::: GIVEN RECORDS

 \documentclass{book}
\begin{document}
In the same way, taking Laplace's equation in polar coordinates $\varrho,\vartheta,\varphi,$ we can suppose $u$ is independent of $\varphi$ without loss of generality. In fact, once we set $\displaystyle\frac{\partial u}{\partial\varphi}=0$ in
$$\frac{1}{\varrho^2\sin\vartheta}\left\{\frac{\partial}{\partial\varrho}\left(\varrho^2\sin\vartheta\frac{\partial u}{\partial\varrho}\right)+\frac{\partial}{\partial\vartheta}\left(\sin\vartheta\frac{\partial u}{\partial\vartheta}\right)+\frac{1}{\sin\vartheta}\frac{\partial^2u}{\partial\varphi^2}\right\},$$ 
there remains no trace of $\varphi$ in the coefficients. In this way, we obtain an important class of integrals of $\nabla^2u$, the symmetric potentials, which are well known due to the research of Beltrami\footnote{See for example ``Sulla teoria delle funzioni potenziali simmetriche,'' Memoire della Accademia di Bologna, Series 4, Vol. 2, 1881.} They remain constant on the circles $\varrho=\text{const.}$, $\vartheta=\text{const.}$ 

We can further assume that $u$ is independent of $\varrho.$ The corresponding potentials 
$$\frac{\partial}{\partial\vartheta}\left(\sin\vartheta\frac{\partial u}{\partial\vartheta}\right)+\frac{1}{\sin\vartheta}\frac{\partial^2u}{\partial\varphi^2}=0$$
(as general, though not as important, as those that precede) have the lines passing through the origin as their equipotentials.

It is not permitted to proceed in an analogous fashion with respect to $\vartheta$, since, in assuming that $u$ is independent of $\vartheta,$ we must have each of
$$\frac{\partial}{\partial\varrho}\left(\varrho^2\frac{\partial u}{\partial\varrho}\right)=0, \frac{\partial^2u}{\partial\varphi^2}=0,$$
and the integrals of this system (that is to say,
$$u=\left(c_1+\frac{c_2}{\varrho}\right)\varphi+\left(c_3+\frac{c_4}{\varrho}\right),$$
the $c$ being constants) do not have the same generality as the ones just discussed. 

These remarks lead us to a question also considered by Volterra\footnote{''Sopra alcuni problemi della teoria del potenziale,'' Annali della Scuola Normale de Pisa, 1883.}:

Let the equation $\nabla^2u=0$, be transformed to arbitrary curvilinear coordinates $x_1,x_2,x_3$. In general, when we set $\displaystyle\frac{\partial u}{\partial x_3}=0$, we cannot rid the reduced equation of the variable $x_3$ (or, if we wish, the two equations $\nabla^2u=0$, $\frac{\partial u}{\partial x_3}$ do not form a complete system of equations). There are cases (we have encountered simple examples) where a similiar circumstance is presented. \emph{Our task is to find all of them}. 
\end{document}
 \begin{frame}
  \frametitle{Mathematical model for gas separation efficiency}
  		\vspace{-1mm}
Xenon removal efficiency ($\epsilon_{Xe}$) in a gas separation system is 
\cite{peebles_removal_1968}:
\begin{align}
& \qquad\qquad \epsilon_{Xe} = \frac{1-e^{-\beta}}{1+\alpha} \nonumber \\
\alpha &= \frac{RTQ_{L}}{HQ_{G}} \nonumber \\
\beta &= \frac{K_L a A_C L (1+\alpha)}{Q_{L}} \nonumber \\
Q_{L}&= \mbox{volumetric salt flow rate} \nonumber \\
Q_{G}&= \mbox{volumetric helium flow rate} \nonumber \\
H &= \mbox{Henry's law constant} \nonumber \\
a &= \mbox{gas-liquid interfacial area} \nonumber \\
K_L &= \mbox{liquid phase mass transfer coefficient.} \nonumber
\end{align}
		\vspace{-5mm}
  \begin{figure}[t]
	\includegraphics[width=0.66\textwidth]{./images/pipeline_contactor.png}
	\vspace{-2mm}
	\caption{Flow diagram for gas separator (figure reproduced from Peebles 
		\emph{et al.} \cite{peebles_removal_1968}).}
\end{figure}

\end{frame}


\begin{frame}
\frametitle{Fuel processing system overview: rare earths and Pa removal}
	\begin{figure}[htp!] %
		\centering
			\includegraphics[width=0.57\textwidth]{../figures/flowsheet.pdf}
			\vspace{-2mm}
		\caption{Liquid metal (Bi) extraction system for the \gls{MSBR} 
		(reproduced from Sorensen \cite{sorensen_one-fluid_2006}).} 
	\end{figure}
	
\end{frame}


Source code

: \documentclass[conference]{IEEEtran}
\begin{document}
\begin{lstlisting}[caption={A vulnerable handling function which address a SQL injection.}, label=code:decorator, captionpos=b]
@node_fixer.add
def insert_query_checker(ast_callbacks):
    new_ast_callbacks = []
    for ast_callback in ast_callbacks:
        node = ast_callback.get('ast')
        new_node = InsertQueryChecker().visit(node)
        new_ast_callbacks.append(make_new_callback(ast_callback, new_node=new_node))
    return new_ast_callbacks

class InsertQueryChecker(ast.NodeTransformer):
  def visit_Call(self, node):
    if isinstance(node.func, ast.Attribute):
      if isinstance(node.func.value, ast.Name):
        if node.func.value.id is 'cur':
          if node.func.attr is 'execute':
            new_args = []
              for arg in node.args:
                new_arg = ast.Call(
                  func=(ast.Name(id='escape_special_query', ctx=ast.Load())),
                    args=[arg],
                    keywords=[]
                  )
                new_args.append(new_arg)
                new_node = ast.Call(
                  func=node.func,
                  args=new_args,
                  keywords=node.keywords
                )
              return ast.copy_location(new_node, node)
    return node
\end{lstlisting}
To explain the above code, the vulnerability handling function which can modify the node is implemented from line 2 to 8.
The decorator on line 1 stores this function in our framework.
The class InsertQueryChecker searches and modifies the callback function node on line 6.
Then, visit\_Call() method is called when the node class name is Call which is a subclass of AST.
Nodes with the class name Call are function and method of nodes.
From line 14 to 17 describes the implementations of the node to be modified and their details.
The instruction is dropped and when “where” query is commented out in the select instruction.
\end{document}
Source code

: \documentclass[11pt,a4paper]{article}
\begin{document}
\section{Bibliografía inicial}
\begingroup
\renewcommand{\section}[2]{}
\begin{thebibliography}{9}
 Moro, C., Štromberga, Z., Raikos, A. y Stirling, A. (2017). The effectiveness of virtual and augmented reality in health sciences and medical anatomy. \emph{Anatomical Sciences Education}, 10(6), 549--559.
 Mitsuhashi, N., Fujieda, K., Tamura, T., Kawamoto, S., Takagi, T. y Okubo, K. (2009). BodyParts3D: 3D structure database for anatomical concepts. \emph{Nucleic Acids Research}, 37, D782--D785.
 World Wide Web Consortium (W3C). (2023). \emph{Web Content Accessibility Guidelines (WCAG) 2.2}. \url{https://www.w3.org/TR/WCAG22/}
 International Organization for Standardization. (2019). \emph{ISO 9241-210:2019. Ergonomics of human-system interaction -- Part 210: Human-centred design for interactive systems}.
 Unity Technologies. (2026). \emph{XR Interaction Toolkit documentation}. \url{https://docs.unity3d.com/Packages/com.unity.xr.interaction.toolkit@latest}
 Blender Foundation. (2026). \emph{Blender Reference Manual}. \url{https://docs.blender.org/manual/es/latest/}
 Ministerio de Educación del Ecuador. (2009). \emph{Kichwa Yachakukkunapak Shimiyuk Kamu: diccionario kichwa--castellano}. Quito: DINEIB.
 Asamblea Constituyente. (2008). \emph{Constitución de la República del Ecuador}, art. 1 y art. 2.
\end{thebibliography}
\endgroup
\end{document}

::::::

ASSIGNMENT: Count the lines above holding "rate". Give only the number.

ANSWER AREA: 2